By the time Natasha and I run back into the apartment, the table is fully set. In the middle is a bottle of Cahors wine in my honour, as well as fruit preserve served in little china vasettes. You can take the woman out of high society, but you cannot take high society out of the woman. Compared with other pensioners, Rimma Evlampevna is doing very well, for she receives a scholar’s pension, far higher than the pension paid to mere mortals. Her capital however is frozen, and she is scared about what might happen now that the global financial crisis is taking hold. (In front of my eyes the exchange rates go through the roof and euros, American dollars and other foreign currencies disappear altogether from the city’s banks.) All alone in her three-room apartment, prime real estate now, Rimma Evlampevna seems deeply sad and lost. ‘Something in me got broken after Nikolai Pavlovich’s death. Terrible thoughts come into my head,’ she says. Being an ethnic Russian, she feels ill at ease in the independent Ukraine. The Ukrainisation of every aspect of life in the past two decades – media, government, education and social services – has disconcerted her and made her feel out of place, but she is too old now to move to Russia.

Even for people who do not care for politics, the massive tension between Russia and Ukraine is impossible to ignore: television programs from Russia are no longer shown on Ukrainian channels, while homegrown corruption and continuing disputes with Russia over the supply of its natural gas for Ukrainian consumption means that heating is by no means a certain proposition in the autumn and winter months. It is minus-two degrees outside now, but half of Kharkov’s central heating, including in the home of a dear family friend where we are staying, has not been turned on by the authorities. We all go quiet listening to Rimma Evlampevna’s woes. Then, using my discretionary powers as a birthday girl, I completely change the topic.

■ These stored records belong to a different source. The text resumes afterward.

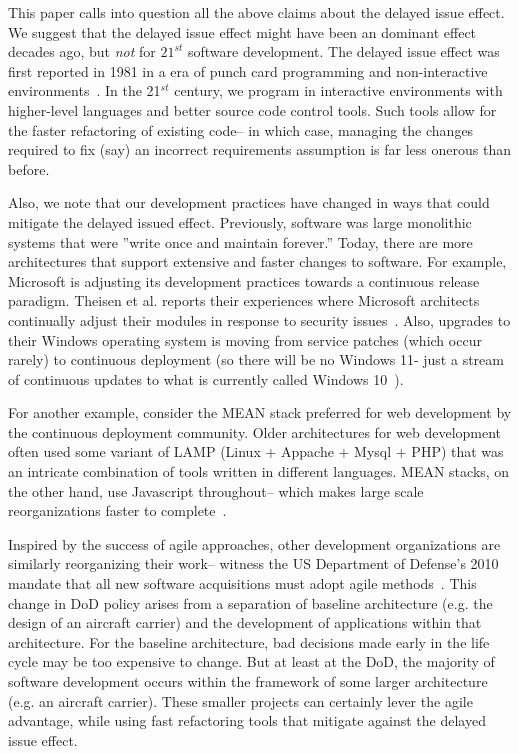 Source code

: \documentclass[smallcondesed]{svjour3}
\begin{document}
This paper calls into question all the above claims about the delayed
issue effect. We suggest that the delayed issue effect might have been an dominant
effect decades ago,  but {\em not}  for $21^{\mathit{st}}$
software development. 
 The delayed issue effect was first reported in 1981 in a era of punch card programming
and non-interactive environments~\cite{Boehm81}. In the 21$^\mathit{st}$ century, we  program in 
interactive environments with higher-level languages and better source code control
tools. Such tools allow for the faster refactoring of existing
code-- in which case, 
managing the changes required to fix (say) an incorrect requirements assumption
is far less    onerous    than before.

Also, we note that our development practices have changed in ways that could   mitigate the delayed issued effect.  Previously,
software was large monolithic systems that were ''write once and maintain
forever.'' Today, there are more architectures that
support  extensive and faster changes to software. 
For example, 
Microsoft is adjusting its development practices towards a continuous
release paradigm. Theisen et al. reports their experiences where Microsoft architects
continually adjust  their modules in response to security issues~\cite{Theisen15}.
Also, upgrades to their Windows operating system is moving from service patches (which occur rarely) to continuous deployment (so there will be no Windows 11- just a stream of continuous updates to what is currently called Windows 10~\cite{bright15}).

For another example, consider the MEAN stack preferred for web development by
the continuous deployment community. Older architectures for web development
often used some variant of LAMP (Linux + Appache + Mysql + PHP) that was an intricate
combination of tools written in different languages. MEAN stacks, on the other hand,
use Javascript throughout-- which makes large scale reorganizations faster to complete~\cite{wayner15}. 

Inspired by the success of agile approaches, other  development organizations are similarly reorganizing their work-- witness the US Department of Defense's 2010 mandate
that all new software acquisitions must adopt agile methods~\cite{kim13}. 
This change in DoD policy arises from a separation of baseline architecture
(e.g. the design of an 
aircraft carrier) and the development of applications within that architecture.
For the baseline architecture, bad decisions
made  early in the life cycle may be too expensive to change.
But at least at the DoD, the majority of software development occurs within
the framework of some larger architecture (e.g. an aircraft carrier).
These smaller projects can certainly lever the agile advantage, while 
using fast refactoring tools that mitigate against  the delayed issue effect.
\end{document}
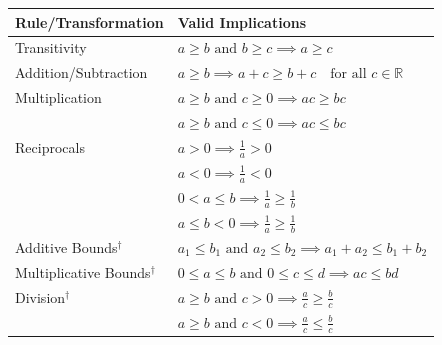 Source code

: \renewcommand{\arraystretch}{1.4} %
\vspace{-0.2in}
\begin{center}
\begin{tabular}{|p{3.5cm}|p{11.1cm}|}
\hline
\textbf{Rule/Transformation} & \textbf{Valid Implications} \\
\hline
Transitivity &
$ a \geq b \text{ and } b \geq c \implies a \geq c $ \\
\hline
Addition/Subtraction &
$ a \geq b \implies a + c \geq b + c \quad \text{for all } c \in \mathbb{R} $ \\
\hline
Multiplication &
$ a \geq b \text{ and } c \geq 0 \implies ac \geq bc $ \\
& $ a \geq b \text{ and } c \leq 0 \implies ac \leq bc $ \\
\hline
Reciprocals &
$a>0 \implies \frac{1}{a}>0$ \\
& $a<0 \implies \frac{1}{a}<0$ \\
&$ 0 < a \leq b \implies \frac{1}{a} \geq \frac{1}{b} $ \\
& $ a \leq b < 0 \implies \frac{1}{a} \geq \frac{1}{b} $ \\
\hline
Additive Bounds$^\dagger$ &
$ a_1 \leq b_1 \text{ and } a_2 \leq b_2 \implies a_1 + a_2 \leq b_1 + b_2 $ \\
\hline
Multiplicative Bounds$^\dagger$ &
$ 0 \leq a \leq b \text{ and } 0 \leq c \leq d \implies ac \leq bd $ \\
\hline
Division$^\dagger$ &
$ a \geq b \text{ and } c > 0 \implies \frac{a}{c} \geq \frac{b}{c} $ \\
& $ a \geq b \text{ and } c < 0 \implies \frac{a}{c} \leq \frac{b}{c} $ \\

\end{tabular}
\end{center}
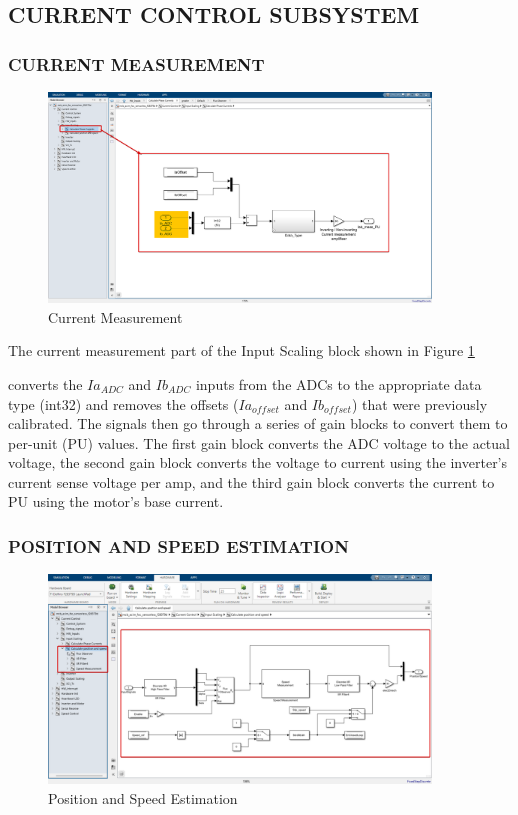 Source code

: \subsection{CURRENT CONTROL SUBSYSTEM}

\subsubsection{CURRENT MEASUREMENT}


\begin{figure}[H]
	\centering
	\includegraphics[width=4in]{sections/section3/images/simulation/inputScaling/currentMeasurement.png}
	\caption{Current Measurement}
	\label{fig:current_measurement}
\end{figure}


The current measurement part of the Input Scaling block shown in Figure \ref{fig:current_measurement}

converts the $Ia_{ADC}$ and $Ib_{ADC}$ inputs from the ADCs to the appropriate data type (int32) and removes the offsets ($Ia_{offset}$ and $Ib_{offset}$) that were previously calibrated. The signals then go through a series of gain blocks to convert them to per-unit (PU) values. The first gain block converts the ADC voltage to the actual voltage, the second gain block converts the voltage to current using the inverter's current sense voltage per amp, and the third gain block converts the current to PU using the motor's base current.


\subsubsection{POSITION AND SPEED ESTIMATION}



\begin{figure}[H]
	\centering
	\includegraphics[width=4in]{sections/section3/images/simulation/inputScaling/fluxObserver.png}
	\caption{Position and Speed Estimation}
	\label{fig:position_speed_estimation}
\end{figure}


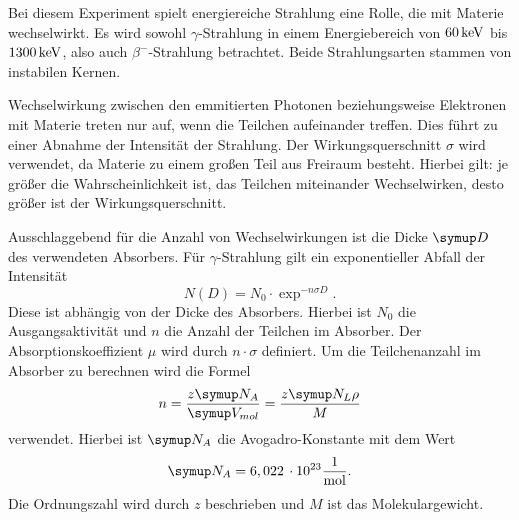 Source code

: Bei diesem Experiment spielt energiereiche Strahlung eine Rolle, die mit Materie
wechselwirkt. Es wird sowohl $\gamma$-Strahlung in einem Energiebereich von
$60\,\si{\kilo\electronvolt}$ bis $1300\,\si{\kilo\electronvolt}$, also auch $\beta^{-}$-Strahlung betrachtet. Beide
Strahlungsarten stammen von instabilen Kernen.

Wechselwirkung zwischen den emmitierten Photonen beziehungsweise Elektronen mit
Materie treten nur auf, wenn die Teilchen aufeinander treffen. Dies führt zu einer
Abnahme der Intensität der Strahlung.
Der Wirkungsquerschnitt $\sigma$ wird verwendet, da Materie zu einem großen Teil
aus Freiraum besteht. Hierbei gilt: je größer die Wahrscheinlichkeit ist, das
Teilchen miteinander Wechselwirken, desto größer ist der Wirkungsquerschnitt.

Ausschlaggebend für die Anzahl von Wechselwirkungen ist die Dicke $\su{D}$ des
verwendeten Absorbers. Für $\gamma$-Strahlung gilt ein exponentieller Abfall der
Intensität
\begin{equation}
  N(D) = N_0 \cdot \exp^{-n\sigma D}.
  \label{eqn:steig}
\end{equation}
Diese ist abhängig von der Dicke des Absorbers.
Hierbei ist $N_0$ die Ausgangsaktivität und $n$ die Anzahl der Teilchen im Absorber.
Der Absorptionskoeffizient $\mu$ wird durch $n\cdot\sigma$ definiert. Um die
Teilchenanzahl im Absorber zu berechnen wird die Formel
\begin{equation}
  n = \frac{z\su{N_A}}{\su{V_{mol}}} = \frac{z\su{N_L}\rho}{M}
\end{equation}
verwendet. Hierbei ist $\su{N_A}$ die Avogadro-Konstante\cite{avo} mit dem Wert
\begin{equation*}
  \su{N_A} = 6,022\,\cdot10^{23}\frac{1}{\si{\mol}}.
\end{equation*}
Die Ordnungszahl wird durch $z$ beschrieben
und $M$ ist das Molekulargewicht.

‘Rimma Evlampevna, how did you manage to get your hair looking like that?’

‘I went to the hairdresser’s every week, would never miss an appointment.’

‘It was some spectacular hair, I must say.’

Billie and Natasha laugh, but I can see that Natasha gets it – she can instantly recognise how hard old age is on women like Rimma Evlampevna, especially when they find themselves on their own on the margins of their families, their community and their city. Rimma Evlampevna apologises for the state of her apartment. ‘Oh,’ I say, ‘please don’t ever apologise. You know how my mum used to be – she kept our apartment so beautifully clean – and still every night I would have to wait for a minute after turning the lights on in the toilet so that cockroaches could scatter away.’

‘Oh, Mashenka,’ she says, ‘there are no more cockroaches in Ukraine, all gone!’ And I thought cockroaches and rats could survive even a nuclear holocaust.

Stuck in its time warp, her place is as close as Billie is going to get to imagining her mother’s childhood home. The layout is much the same as ours was and, as we discover when Rimma Evlampevna takes us downstairs to introduce us, the woman in the bra has rearranged and reconstructed our old apartment within an inch of its life. The bathroom and toilet now share a single space, while my parents’ former bedroom, once lined with floor-to-ceiling bookshelves, has been demoted to a storeroom. We learn that the occupant, who is now wearing a loose top (you should see the relief on Billie’s face), is called Tatyana, and she lives there with her husband, a former policeman. ‘Thank God he quit the police force. He is an investigator and a lawyer now. When he was still with the police, half of his mates from the local police station used to hang out here all the time, drinking and some such, in this tiny kitchen – can you imagine?’ Yes, I can. My parents managed to get most of their friends inside that kitchen, and they had a lot of friends, none of them policemen. What’s the point of actually saying anything? Tatyana asks no questions about where we come from, how long ago we lived in this apartment, what brings us back, nothing – as if her curiosity cannot stretch even for a moment beyond her own concerns.